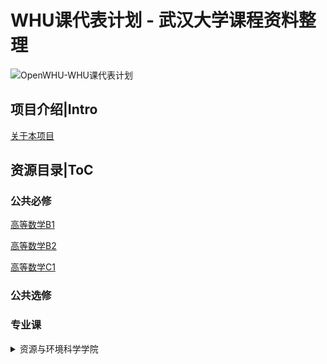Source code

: # WHU课代表计划 - 武汉大学课程资料整理
![OpenWHU-WHU课代表计划](https://github.com/openwhu/OpenWHU/blob/master/OpenWHU.png)

## 项目介绍|Intro
[关于本项目](https://openwhu.github.io/OpenWHU/)

## 资源目录|ToC

### 公共必修

[高等数学B1](https://github.com/openwhu/OpenWHU/tree/master/%E5%85%AC%E5%85%B1%E5%BF%85%E4%BF%AE/%E9%AB%98%E7%AD%89%E6%95%B0%E5%AD%A6B1)

[高等数学B2](https://github.com/openwhu/OpenWHU/tree/master/%E5%85%AC%E5%85%B1%E5%BF%85%E4%BF%AE/%E9%AB%98%E7%AD%89%E6%95%B0%E5%AD%A6B2)

[高等数学C1](https://github.com/openwhu/OpenWHU/tree/master/%E5%85%AC%E5%85%B1%E5%BF%85%E4%BF%AE/%E9%AB%98%E7%AD%89%E6%95%B0%E5%AD%A6C1)

### 公共选修

### 专业课

<details>
  <summary>资源与环境科学学院</summary>
  
  
  [地图学](https://github.com/openwhu/OpenWHU/tree/master/%E4%B8%93%E4%B8%9A%E8%AF%BE/%E8%B5%84%E6%BA%90%E4%B8%8E%E7%8E%AF%E5%A2%83%E7%A7%91%E5%AD%A6%E5%AD%A6%E9%99%A2/%E5%9C%B0%E5%9B%BE%E5%AD%A6)
  
  
</details>
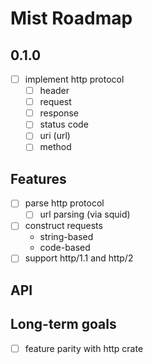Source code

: # Mist Roadmap

## 0.1.0
- [ ] implement http protocol
    - [ ] header
    - [ ] request
    - [ ] response
    - [ ] status code
    - [ ] uri (url)
    - [ ] method

## Features
- [ ] parse http protocol
    - [ ] url parsing (via squid)
- [ ] construct requests
    - string-based
    - code-based
- [ ] support http/1.1 and http/2

## API


## Long-term goals
- [ ] feature parity with http crate
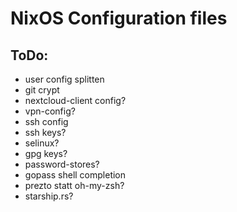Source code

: # NixOS Configuration files

## ToDo:
- user config splitten
- git crypt
- nextcloud-client config?
- vpn-config?
- ssh config
- ssh keys?
- selinux?
- gpg keys?
- password-stores?
- gopass shell completion
- prezto statt oh-my-zsh?
- starship.rs?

*-*-*

Only the pictures stay behind; copy everything else in the records above exactly.

**Exercise answer**
Source code

: # WHU课代表计划 - 武汉大学课程资料整理
![OpenWHU-WHU课代表计划](https://github.com/openwhu/OpenWHU/blob/master/OpenWHU.png)

## 项目介绍|Intro
[关于本项目](https://openwhu.github.io/OpenWHU/)

## 资源目录|ToC

### 公共必修

[高等数学B1](https://github.com/openwhu/OpenWHU/tree/master/%E5%85%AC%E5%85%B1%E5%BF%85%E4%BF%AE/%E9%AB%98%E7%AD%89%E6%95%B0%E5%AD%A6B1)

[高等数学B2](https://github.com/openwhu/OpenWHU/tree/master/%E5%85%AC%E5%85%B1%E5%BF%85%E4%BF%AE/%E9%AB%98%E7%AD%89%E6%95%B0%E5%AD%A6B2)

[高等数学C1](https://github.com/openwhu/OpenWHU/tree/master/%E5%85%AC%E5%85%B1%E5%BF%85%E4%BF%AE/%E9%AB%98%E7%AD%89%E6%95%B0%E5%AD%A6C1)

### 公共选修

### 专业课

<details>
  <summary>资源与环境科学学院</summary>
  
  
  [地图学](https://github.com/openwhu/OpenWHU/tree/master/%E4%B8%93%E4%B8%9A%E8%AF%BE/%E8%B5%84%E6%BA%90%E4%B8%8E%E7%8E%AF%E5%A2%83%E7%A7%91%E5%AD%A6%E5%AD%A6%E9%99%A2/%E5%9C%B0%E5%9B%BE%E5%AD%A6)
  
  
</details>
Source code

: # Mist Roadmap

## 0.1.0
- [ ] implement http protocol
    - [ ] header
    - [ ] request
    - [ ] response
    - [ ] status code
    - [ ] uri (url)
    - [ ] method

## Features
- [ ] parse http protocol
    - [ ] url parsing (via squid)
- [ ] construct requests
    - string-based
    - code-based
- [ ] support http/1.1 and http/2

## API


## Long-term goals
- [ ] feature parity with http crate
Source code

: # NixOS Configuration files

## ToDo:
- user config splitten
- git crypt
- nextcloud-client config?
- vpn-config?
- ssh config
- ssh keys?
- selinux?
- gpg keys?
- password-stores?
- gopass shell completion
- prezto statt oh-my-zsh?
- starship.rs?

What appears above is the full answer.